- _HOW TO COMPLETE THIS TASK_
Retype nothing but the lines from the start of the material up to and including the line with "2. **Verify File". Pictures don't belong in the copy.

- _MATERIAL SHOWN_
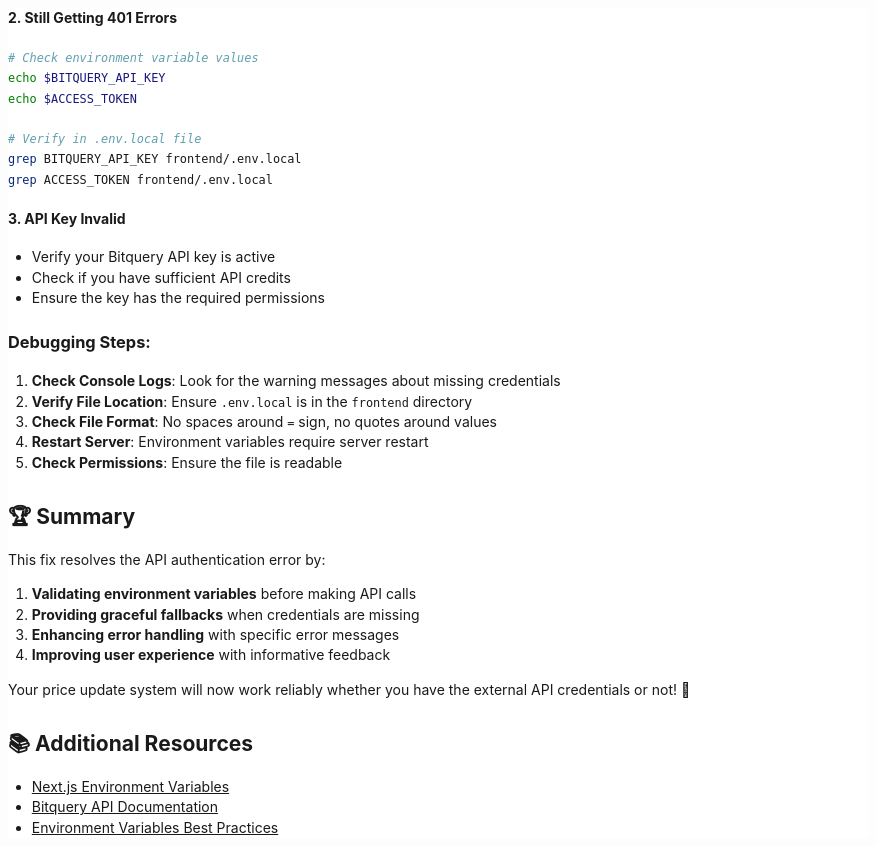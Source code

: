 #### **2. Still Getting 401 Errors**
```bash
# Check environment variable values
echo $BITQUERY_API_KEY
echo $ACCESS_TOKEN

# Verify in .env.local file
grep BITQUERY_API_KEY frontend/.env.local
grep ACCESS_TOKEN frontend/.env.local
```

#### **3. API Key Invalid**
- Verify your Bitquery API key is active
- Check if you have sufficient API credits
- Ensure the key has the required permissions

### **Debugging Steps**:

1. **Check Console Logs**: Look for the warning messages about missing credentials
2. **Verify File Location**: Ensure `.env.local` is in the `frontend` directory
3. **Check File Format**: No spaces around `=` sign, no quotes around values
4. **Restart Server**: Environment variables require server restart
5. **Check Permissions**: Ensure the file is readable

## 🏆 **Summary**

This fix resolves the API authentication error by:

1. **Validating environment variables** before making API calls
2. **Providing graceful fallbacks** when credentials are missing
3. **Enhancing error handling** with specific error messages
4. **Improving user experience** with informative feedback

Your price update system will now work reliably whether you have the external API credentials or not! 🎉

## 📚 **Additional Resources**

- [Next.js Environment Variables](https://nextjs.org/docs/basic-features/environment-variables)
- [Bitquery API Documentation](https://docs.bitquery.io/docs/category/authorization)
- [Environment Variables Best Practices](https://nextjs.org/docs/basic-features/environment-variables#loading-environment-variables)
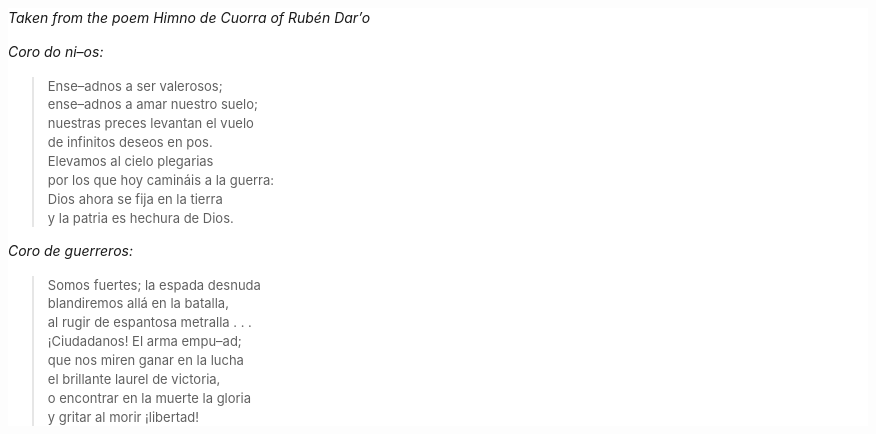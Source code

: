 <p>
  <i>
   Taken from the poem Himno de Cuorra of Rubén Dar’o
  </i>
 </p>
<p>
  <i>
   Coro do ni–os:
  </i>
 </p>
<blockquote>
  <dl>
   <font size="-1">
    <dt>
     Ense–adnos a ser valerosos;
     <dt>
      ense–adnos a amar nuestro suelo;
      <dt>
       nuestras preces levantan el vuelo
       <dt>
        de infinitos deseos en pos.
        <dt>
         Elevamos al cielo plegarias
         <dt>
          por los que hoy camináis a la guerra:
          <dt>
           Dios ahora se fija en la tierra
           <dt>
            y la patria es hechura de Dios.
           </dt>
          </dt>
         </dt>
        </dt>
       </dt>
      </dt>
     </dt>
    </dt>
   </font>
  </dl>
 </blockquote>
 <p>
  <i>
   Coro de guerreros:
  </i>
 </p>
<blockquote>
  <dl>
   <font size="-1">
    <dt>
     Somos fuertes; la espada desnuda
     <dt>
      blandiremos allá en la batalla,
      <dt>
       al rugir de espantosa metralla . . .
       <dt>
        ¡Ciudadanos! El arma empu–ad;
        <dt>
         que nos miren ganar en la lucha
         <dt>
          el brillante laurel de victoria,
          <dt>
           o encontrar en la muerte la gloria
           <dt>
            y gritar al morir ¡libertad!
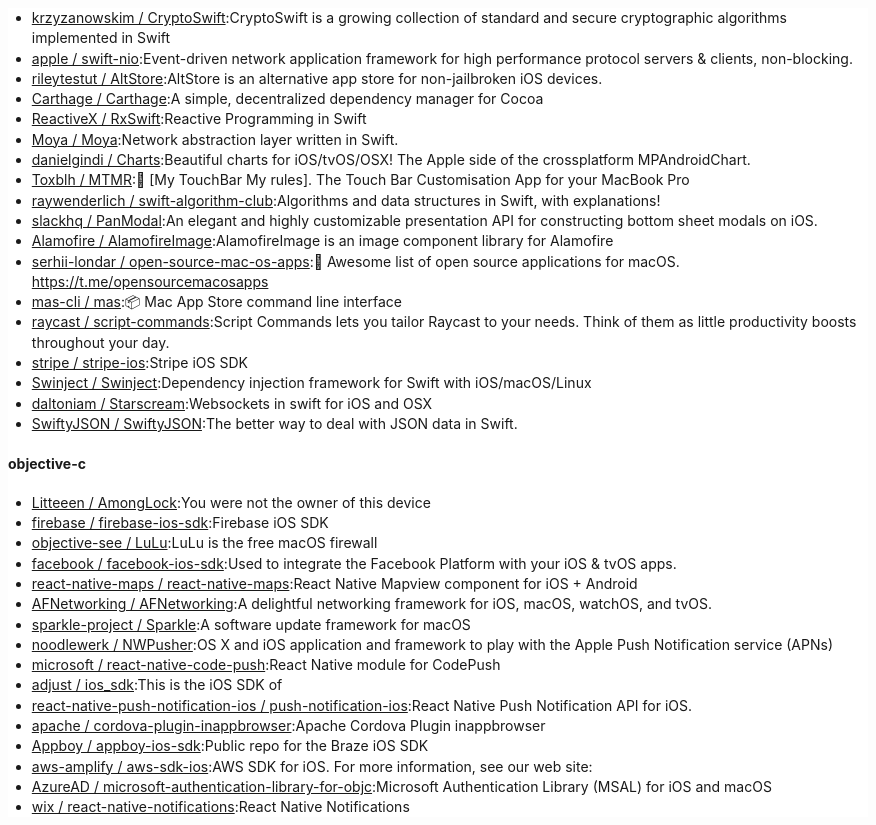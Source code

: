 * [krzyzanowskim / CryptoSwift](https://github.com/krzyzanowskim/CryptoSwift):CryptoSwift is a growing collection of standard and secure cryptographic algorithms implemented in Swift
* [apple / swift-nio](https://github.com/apple/swift-nio):Event-driven network application framework for high performance protocol servers & clients, non-blocking.
* [rileytestut / AltStore](https://github.com/rileytestut/AltStore):AltStore is an alternative app store for non-jailbroken iOS devices.
* [Carthage / Carthage](https://github.com/Carthage/Carthage):A simple, decentralized dependency manager for Cocoa
* [ReactiveX / RxSwift](https://github.com/ReactiveX/RxSwift):Reactive Programming in Swift
* [Moya / Moya](https://github.com/Moya/Moya):Network abstraction layer written in Swift.
* [danielgindi / Charts](https://github.com/danielgindi/Charts):Beautiful charts for iOS/tvOS/OSX! The Apple side of the crossplatform MPAndroidChart.
* [Toxblh / MTMR](https://github.com/Toxblh/MTMR):🌟 [My TouchBar My rules]. The Touch Bar Customisation App for your MacBook Pro
* [raywenderlich / swift-algorithm-club](https://github.com/raywenderlich/swift-algorithm-club):Algorithms and data structures in Swift, with explanations!
* [slackhq / PanModal](https://github.com/slackhq/PanModal):An elegant and highly customizable presentation API for constructing bottom sheet modals on iOS.
* [Alamofire / AlamofireImage](https://github.com/Alamofire/AlamofireImage):AlamofireImage is an image component library for Alamofire
* [serhii-londar / open-source-mac-os-apps](https://github.com/serhii-londar/open-source-mac-os-apps):🚀 Awesome list of open source applications for macOS. https://t.me/opensourcemacosapps
* [mas-cli / mas](https://github.com/mas-cli/mas):📦 Mac App Store command line interface
* [raycast / script-commands](https://github.com/raycast/script-commands):Script Commands lets you tailor Raycast to your needs. Think of them as little productivity boosts throughout your day.
* [stripe / stripe-ios](https://github.com/stripe/stripe-ios):Stripe iOS SDK
* [Swinject / Swinject](https://github.com/Swinject/Swinject):Dependency injection framework for Swift with iOS/macOS/Linux
* [daltoniam / Starscream](https://github.com/daltoniam/Starscream):Websockets in swift for iOS and OSX
* [SwiftyJSON / SwiftyJSON](https://github.com/SwiftyJSON/SwiftyJSON):The better way to deal with JSON data in Swift.

#### objective-c
* [Litteeen / AmongLock](https://github.com/Litteeen/AmongLock):You were not the owner of this device
* [firebase / firebase-ios-sdk](https://github.com/firebase/firebase-ios-sdk):Firebase iOS SDK
* [objective-see / LuLu](https://github.com/objective-see/LuLu):LuLu is the free macOS firewall
* [facebook / facebook-ios-sdk](https://github.com/facebook/facebook-ios-sdk):Used to integrate the Facebook Platform with your iOS & tvOS apps.
* [react-native-maps / react-native-maps](https://github.com/react-native-maps/react-native-maps):React Native Mapview component for iOS + Android
* [AFNetworking / AFNetworking](https://github.com/AFNetworking/AFNetworking):A delightful networking framework for iOS, macOS, watchOS, and tvOS.
* [sparkle-project / Sparkle](https://github.com/sparkle-project/Sparkle):A software update framework for macOS
* [noodlewerk / NWPusher](https://github.com/noodlewerk/NWPusher):OS X and iOS application and framework to play with the Apple Push Notification service (APNs)
* [microsoft / react-native-code-push](https://github.com/microsoft/react-native-code-push):React Native module for CodePush
* [adjust / ios_sdk](https://github.com/adjust/ios_sdk):This is the iOS SDK of
* [react-native-push-notification-ios / push-notification-ios](https://github.com/react-native-push-notification-ios/push-notification-ios):React Native Push Notification API for iOS.
* [apache / cordova-plugin-inappbrowser](https://github.com/apache/cordova-plugin-inappbrowser):Apache Cordova Plugin inappbrowser
* [Appboy / appboy-ios-sdk](https://github.com/Appboy/appboy-ios-sdk):Public repo for the Braze iOS SDK
* [aws-amplify / aws-sdk-ios](https://github.com/aws-amplify/aws-sdk-ios):AWS SDK for iOS. For more information, see our web site:
* [AzureAD / microsoft-authentication-library-for-objc](https://github.com/AzureAD/microsoft-authentication-library-for-objc):Microsoft Authentication Library (MSAL) for iOS and macOS
* [wix / react-native-notifications](https://github.com/wix/react-native-notifications):React Native Notifications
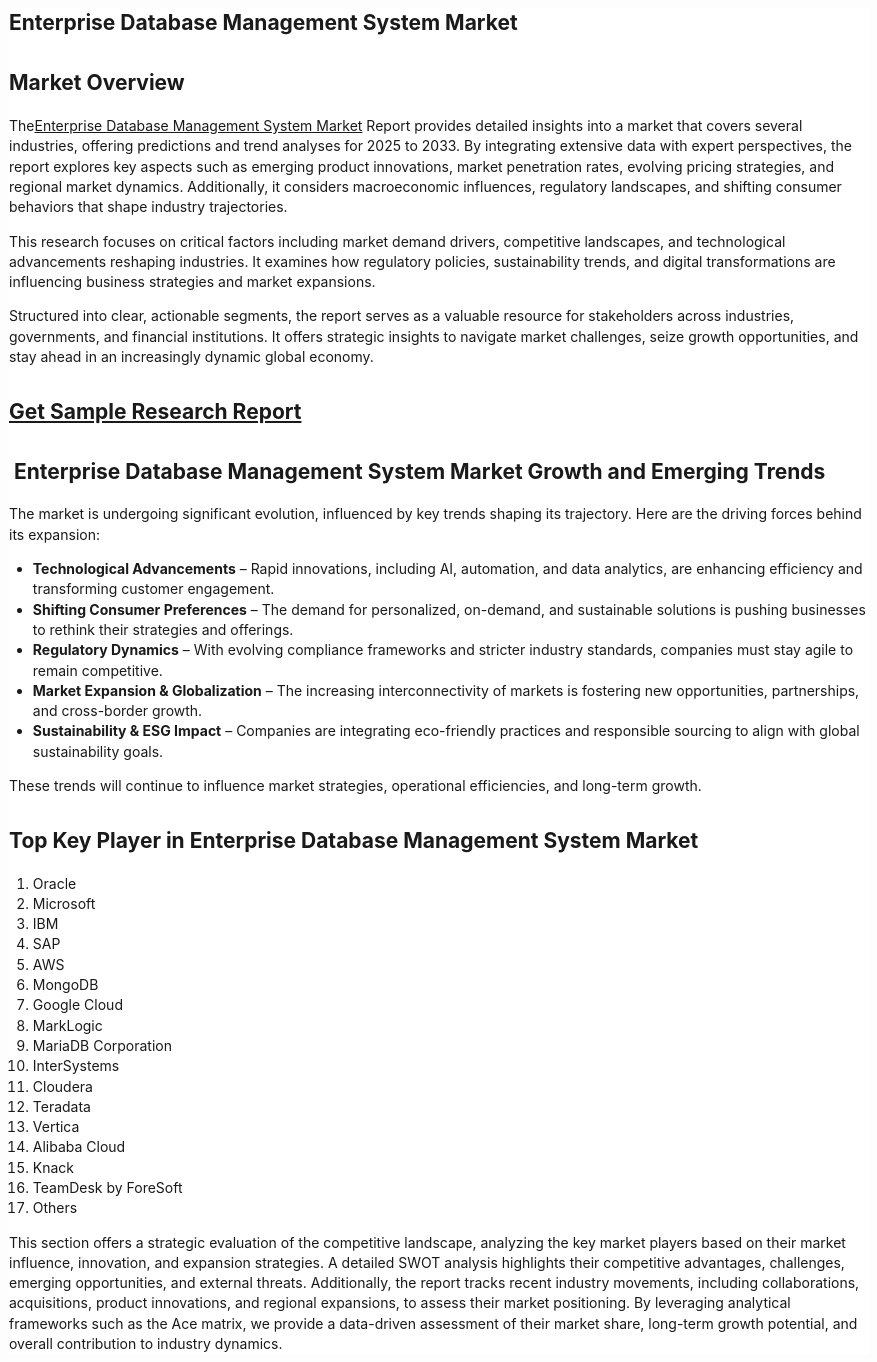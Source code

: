 <h2>Enterprise Database Management System Market</h2>
<h2>Market Overview</h2>
<p>The<a href="https://marketstrides.com/report/enterprise-database-management-system-market">Enterprise Database Management System Market</a>&nbsp;Report provides detailed insights into a market that covers several industries, offering predictions and trend analyses for 2025 to 2033. By integrating extensive data with expert perspectives, the report explores key aspects such as emerging product innovations, market penetration rates, evolving pricing strategies, and regional market dynamics. Additionally, it considers macroeconomic influences, regulatory landscapes, and shifting consumer behaviors that shape industry trajectories.</p>
<p>This research focuses on critical factors including market demand drivers, competitive landscapes, and technological advancements reshaping industries. It examines how regulatory policies, sustainability trends, and digital transformations are influencing business strategies and market expansions.</p>
<p>Structured into clear, actionable segments, the report serves as a valuable resource for stakeholders across industries, governments, and financial institutions. It offers strategic insights to navigate market challenges, seize growth opportunities, and stay ahead in an increasingly dynamic global economy.</p>
<h2><a href="https://marketstrides.com/request-sample/enterprise-database-management-system-market">Get Sample Research Report</a></h2>
<h2>&nbsp;Enterprise Database Management System Market Growth and Emerging Trends</h2>
<p>The market is undergoing significant evolution, influenced by key trends shaping its trajectory. Here are the driving forces behind its expansion:</p>
<ul>
<li><strong>Technological Advancements</strong> &ndash; Rapid innovations, including AI, automation, and data analytics, are enhancing efficiency and transforming customer engagement.</li>
<li><strong>Shifting Consumer Preferences</strong> &ndash; The demand for personalized, on-demand, and sustainable solutions is pushing businesses to rethink their strategies and offerings.</li>
<li><strong>Regulatory Dynamics</strong> &ndash; With evolving compliance frameworks and stricter industry standards, companies must stay agile to remain competitive.</li>
<li><strong>Market Expansion &amp; Globalization</strong> &ndash; The increasing interconnectivity of markets is fostering new opportunities, partnerships, and cross-border growth.</li>
<li><strong>Sustainability &amp; ESG Impact</strong> &ndash; Companies are integrating eco-friendly practices and responsible sourcing to align with global sustainability goals.</li>
</ul>
<p>These trends will continue to influence market strategies, operational efficiencies, and long-term growth.</p>
<h2>Top Key Player in Enterprise Database Management System Market</h2>
<ol>
<li>Oracle</li>
<li>Microsoft</li>
<li>IBM</li>
<li>SAP</li>
<li>AWS</li>
<li>MongoDB</li>
<li>Google Cloud</li>
<li>MarkLogic</li>
<li>MariaDB Corporation</li>
<li>InterSystems</li>
<li>Cloudera</li>
<li>Teradata</li>
<li>Vertica</li>
<li>Alibaba Cloud</li>
<li>Knack</li>
<li>TeamDesk by ForeSoft</li>
<li>Others</li>
</ol>
<p>This section offers a strategic evaluation of the competitive landscape, analyzing the key market players based on their market influence, innovation, and expansion strategies. A detailed SWOT analysis highlights their competitive advantages, challenges, emerging opportunities, and external threats. Additionally, the report tracks recent industry movements, including collaborations, acquisitions, product innovations, and regional expansions, to assess their market positioning. By leveraging analytical frameworks such as the Ace matrix, we provide a data-driven assessment of their market share, long-term growth potential, and overall contribution to industry dynamics.</p>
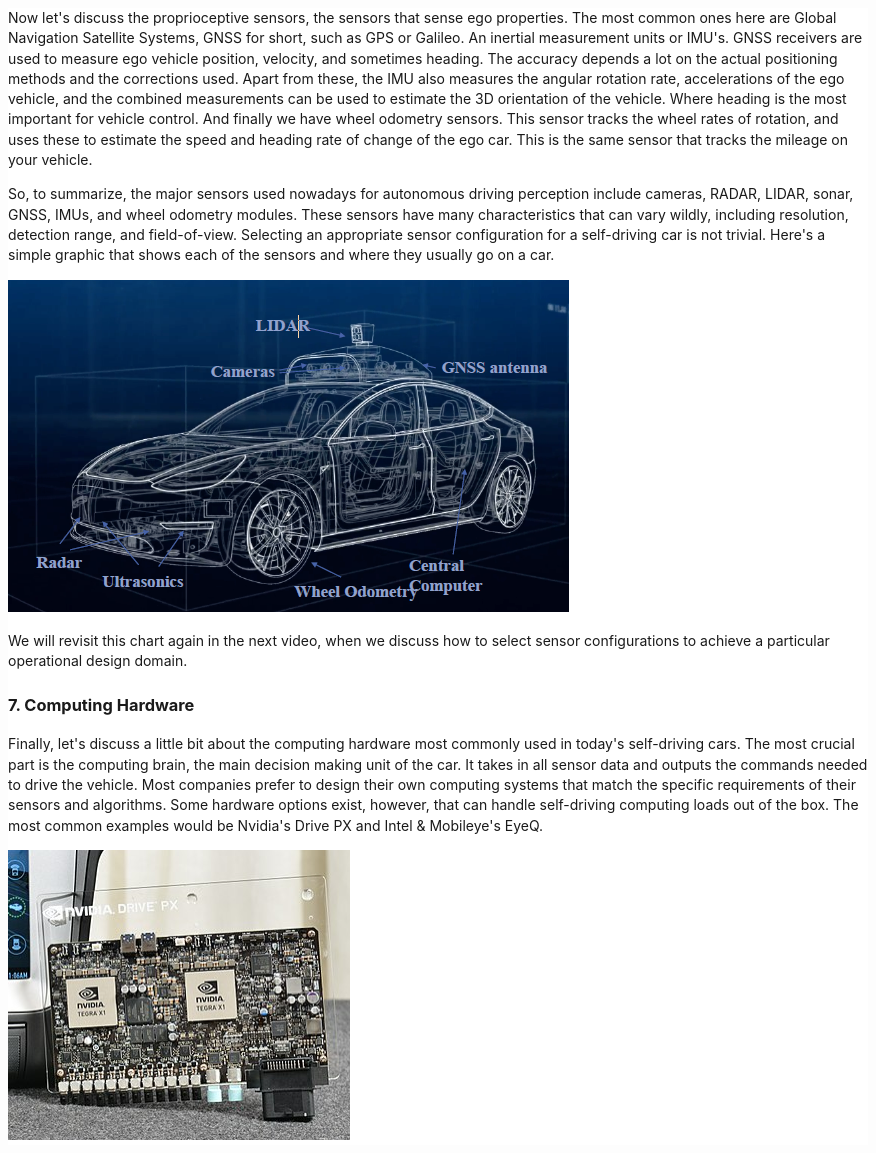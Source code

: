 Now let's discuss the proprioceptive sensors, the sensors that sense ego properties. The most common ones here are Global Navigation Satellite Systems, GNSS for short, such as GPS or Galileo. An inertial measurement units or IMU's. GNSS receivers are used to measure ego vehicle position, velocity, and sometimes heading. The accuracy depends a lot on the actual positioning methods and the corrections used. Apart from these, the IMU also measures the angular rotation rate, accelerations of the ego vehicle, and the combined measurements can be used to estimate the 3D orientation of the vehicle. Where heading is the most important for vehicle control. And finally we have wheel odometry sensors. This sensor tracks the wheel rates of rotation, and uses these to estimate the speed and heading rate of change of the ego car. This is the same sensor that tracks the mileage on your vehicle.

So, to summarize, the major sensors used nowadays for autonomous driving perception include cameras, RADAR, LIDAR, sonar, GNSS, IMUs, and wheel odometry modules. These sensors have many characteristics that can vary wildly, including resolution, detection range, and field-of-view. Selecting an appropriate sensor configuration for a self-driving car is not trivial. Here's a simple graphic that shows each of the sensors and where they usually go on a car.

![1555053366229](assets/1555053366229.png)

We will revisit this chart again in the next video, when we discuss how to select sensor configurations to achieve a particular operational design domain.

### 7. Computing Hardware

Finally, let's discuss a little bit about the computing hardware most commonly used in today's self-driving cars. The most crucial part is the computing brain, the main decision making unit of the car. It takes in all sensor data and outputs the commands needed to drive the vehicle. Most companies prefer to design their own computing systems that match the specific requirements of their sensors and algorithms. Some hardware options exist, however, that can handle self-driving computing loads out of the box. The most common examples would be Nvidia's Drive PX and Intel & Mobileye's EyeQ.

![1555053472138](assets/1555053472138.png)
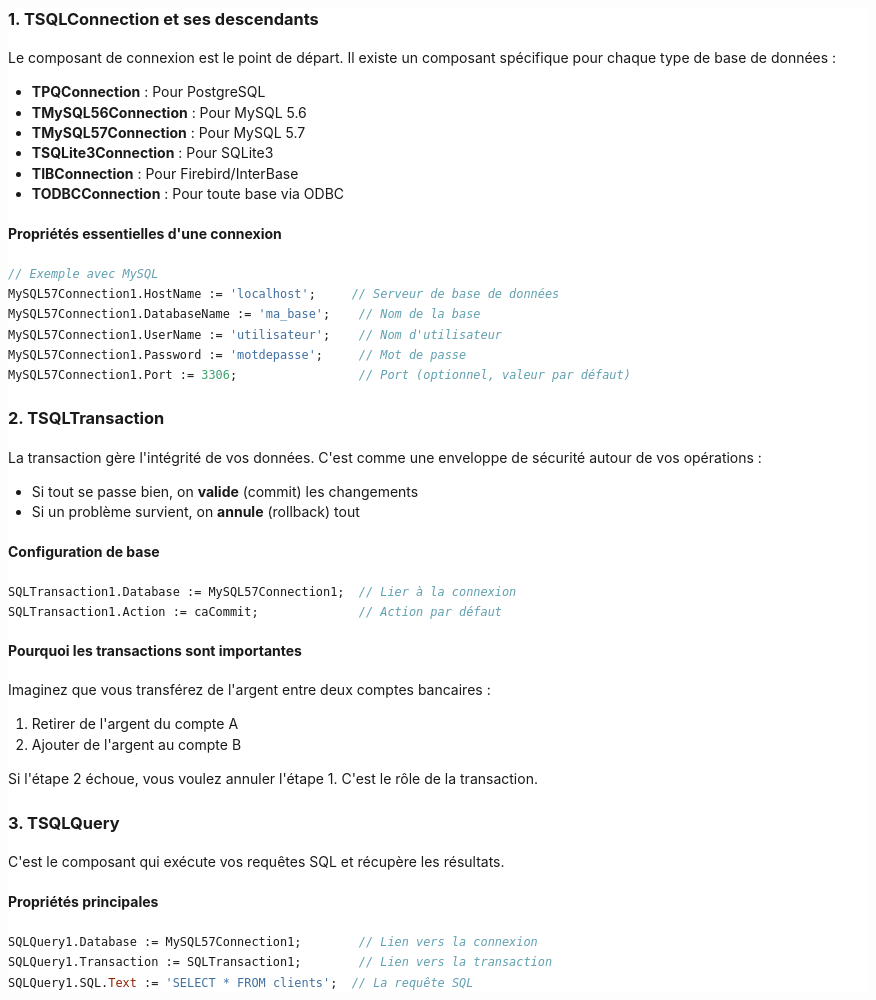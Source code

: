 ### 1. TSQLConnection et ses descendants

Le composant de connexion est le point de départ. Il existe un composant spécifique pour chaque type de base de données :

- **TPQConnection** : Pour PostgreSQL
- **TMySQL56Connection** : Pour MySQL 5.6
- **TMySQL57Connection** : Pour MySQL 5.7
- **TSQLite3Connection** : Pour SQLite3
- **TIBConnection** : Pour Firebird/InterBase
- **TODBCConnection** : Pour toute base via ODBC

#### Propriétés essentielles d'une connexion

```pascal
// Exemple avec MySQL
MySQL57Connection1.HostName := 'localhost';     // Serveur de base de données
MySQL57Connection1.DatabaseName := 'ma_base';    // Nom de la base
MySQL57Connection1.UserName := 'utilisateur';    // Nom d'utilisateur
MySQL57Connection1.Password := 'motdepasse';     // Mot de passe
MySQL57Connection1.Port := 3306;                 // Port (optionnel, valeur par défaut)
```

### 2. TSQLTransaction

La transaction gère l'intégrité de vos données. C'est comme une enveloppe de sécurité autour de vos opérations :

- Si tout se passe bien, on **valide** (commit) les changements
- Si un problème survient, on **annule** (rollback) tout

#### Configuration de base

```pascal
SQLTransaction1.Database := MySQL57Connection1;  // Lier à la connexion
SQLTransaction1.Action := caCommit;              // Action par défaut
```

#### Pourquoi les transactions sont importantes

Imaginez que vous transférez de l'argent entre deux comptes bancaires :
1. Retirer de l'argent du compte A
2. Ajouter de l'argent au compte B

Si l'étape 2 échoue, vous voulez annuler l'étape 1. C'est le rôle de la transaction.

### 3. TSQLQuery

C'est le composant qui exécute vos requêtes SQL et récupère les résultats.

#### Propriétés principales

```pascal
SQLQuery1.Database := MySQL57Connection1;        // Lien vers la connexion
SQLQuery1.Transaction := SQLTransaction1;        // Lien vers la transaction
SQLQuery1.SQL.Text := 'SELECT * FROM clients';  // La requête SQL
```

- _WRITTEN RESPONSE_
Source code

: #### **2. Still Getting 401 Errors**
```bash
# Check environment variable values
echo $BITQUERY_API_KEY
echo $ACCESS_TOKEN

# Verify in .env.local file
grep BITQUERY_API_KEY frontend/.env.local
grep ACCESS_TOKEN frontend/.env.local
```

#### **3. API Key Invalid**
- Verify your Bitquery API key is active
- Check if you have sufficient API credits
- Ensure the key has the required permissions

### **Debugging Steps**:

1. **Check Console Logs**: Look for the warning messages about missing credentials
2. **Verify File Location**: Ensure `.env.local` is in the `frontend` directory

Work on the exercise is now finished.